The new buzz word of late, “worldview,” was first coined by the German philosopher Immanuel Kant, in the eighteenth century. The word he coined was: Weltanschauung. It is common for Germans combine words so Kant put two words together, welt, which means “world,” and anschauung, which can be translated into English as “conception,” “idea,” “opinion,” or “view.” James Olthuis defined a worldview as, “… a framework or set of fundamental beliefs through which we view the world and our calling in it … It is the integrative and interpretative framework by which order and disorder are judged; it is the standard by which reality is managed and pursued; it is the set of hinges on which all our everyday thinking and doing turns.” The late New Testament scholar, Marcus Borg, when reflecting on what a worldview is said, “One more crucial factor … a fifth lens … better understood as a “macro-lens” affecting all of our seeing. A worldview is one’s most basic image of “what is” – of what is real and what is possible.”[1] Dr. Borg goes on to define the two major categories into which all worldviews fall, “… worldviews fall into two main categories: religious and secular. For a secular worldview, there is only “this” – and by “this” I mean the visible world of our ordinary experience. For a religious worldview, there is “this” and “more than this.” The “more than this” has been variously named, imaged, and conceptualized; I will simply call it “the sacred.” A religious worldview sees reality as grounded in the sacred. For a secular worldview, there is no sacred ground.”[2] (For more on the definition of worldview, here)

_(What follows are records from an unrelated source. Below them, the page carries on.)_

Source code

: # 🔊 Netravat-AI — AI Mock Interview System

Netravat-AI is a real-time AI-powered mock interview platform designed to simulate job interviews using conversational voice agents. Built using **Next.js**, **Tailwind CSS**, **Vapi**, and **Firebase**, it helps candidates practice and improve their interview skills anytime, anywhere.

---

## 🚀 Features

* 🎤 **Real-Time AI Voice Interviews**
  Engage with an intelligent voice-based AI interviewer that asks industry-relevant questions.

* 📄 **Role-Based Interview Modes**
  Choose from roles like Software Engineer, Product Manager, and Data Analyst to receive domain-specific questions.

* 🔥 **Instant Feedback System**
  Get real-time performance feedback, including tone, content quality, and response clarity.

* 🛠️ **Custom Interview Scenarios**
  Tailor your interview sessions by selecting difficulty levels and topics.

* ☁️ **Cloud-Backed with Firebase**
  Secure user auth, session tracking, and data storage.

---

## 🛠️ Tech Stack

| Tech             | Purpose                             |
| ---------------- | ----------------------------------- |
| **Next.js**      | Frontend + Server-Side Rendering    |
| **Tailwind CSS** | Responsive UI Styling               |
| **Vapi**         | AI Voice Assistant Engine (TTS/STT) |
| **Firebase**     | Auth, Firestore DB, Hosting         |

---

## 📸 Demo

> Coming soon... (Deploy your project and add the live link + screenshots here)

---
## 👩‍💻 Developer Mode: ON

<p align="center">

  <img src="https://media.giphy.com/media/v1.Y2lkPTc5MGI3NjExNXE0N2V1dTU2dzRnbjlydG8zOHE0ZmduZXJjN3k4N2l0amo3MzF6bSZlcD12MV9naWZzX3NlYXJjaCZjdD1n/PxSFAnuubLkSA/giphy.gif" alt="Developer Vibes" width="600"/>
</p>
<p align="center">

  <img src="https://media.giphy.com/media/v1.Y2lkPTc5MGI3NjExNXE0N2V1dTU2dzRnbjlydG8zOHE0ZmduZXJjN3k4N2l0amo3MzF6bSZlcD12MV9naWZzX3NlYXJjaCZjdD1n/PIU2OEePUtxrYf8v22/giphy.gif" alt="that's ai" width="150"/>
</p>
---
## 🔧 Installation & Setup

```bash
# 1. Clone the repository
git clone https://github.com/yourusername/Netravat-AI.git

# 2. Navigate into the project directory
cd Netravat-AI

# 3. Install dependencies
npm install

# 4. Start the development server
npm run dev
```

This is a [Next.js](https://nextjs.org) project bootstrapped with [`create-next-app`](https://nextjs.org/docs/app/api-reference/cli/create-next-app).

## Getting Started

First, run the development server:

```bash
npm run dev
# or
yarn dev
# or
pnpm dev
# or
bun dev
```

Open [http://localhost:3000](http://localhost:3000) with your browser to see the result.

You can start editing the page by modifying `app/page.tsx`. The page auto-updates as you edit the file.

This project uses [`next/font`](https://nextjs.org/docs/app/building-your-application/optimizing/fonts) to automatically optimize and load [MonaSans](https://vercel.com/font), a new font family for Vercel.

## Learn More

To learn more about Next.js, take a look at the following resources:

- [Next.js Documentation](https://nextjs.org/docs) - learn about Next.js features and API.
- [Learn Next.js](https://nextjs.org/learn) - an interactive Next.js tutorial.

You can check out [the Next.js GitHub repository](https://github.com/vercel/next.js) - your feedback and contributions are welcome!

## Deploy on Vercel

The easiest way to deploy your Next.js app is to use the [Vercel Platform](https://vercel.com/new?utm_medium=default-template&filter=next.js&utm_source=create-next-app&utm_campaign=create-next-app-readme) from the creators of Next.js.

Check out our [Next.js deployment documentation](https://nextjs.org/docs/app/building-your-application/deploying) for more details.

Nancy Pearcy offers the following contrast between the ‘secular’ and ‘sacred’ worldviews, ending with the important question that must be applied to all worldviews, “We often contrast “believers” to “nonbelievers,” but that can be misleading. Everyone believes something, in the sense that they must assume some principle as fundamentally true. Atheists often fail to recognize that they are in the same boat as everyone else. A common mantra on atheist websites goes like this: “Atheism is not a belief. Atheism is merely the lack of a belief in God or gods.” But it is impossible to think without some starting point. If you do not start with God, you must start somewhere else. You must propose something else as the ultimate, eternal, uncreated reality that is the cause and source of everything else. The important question is not which starting points are religious or secular, but which claims stand up to testing.”[3]
In brief, a worldview has been described as, not what someone sees, but what one sees with. This is of particular importance when one considers the overwhelming volume of information that we are subject to on a daily basis. For the Christian, keeping one’s worldview ‘eyeglasses’ firmly attached, is vital in the technological world of today. If we are seeing only with the eye, our Christian worldview will gradually be altered to the point that we may develop symptoms of what I call, the ‘myopic worldview syndrome.’ (More on this later) As Christians we must not only see with the eye, but through the eye of the lens of the Christian worldview. (For more on the Christian worldview, here)
Malcolm Muggeridge states, “The media in general, and TV [and now the internet/IPhones] in particular, are incomparably the greatest single influence in our society. This influence is, in my opinion, largely exerted irresponsibly, arbitrarily, and without reference to any moral or intellectual, still less spiritual guidelines whatsoever.”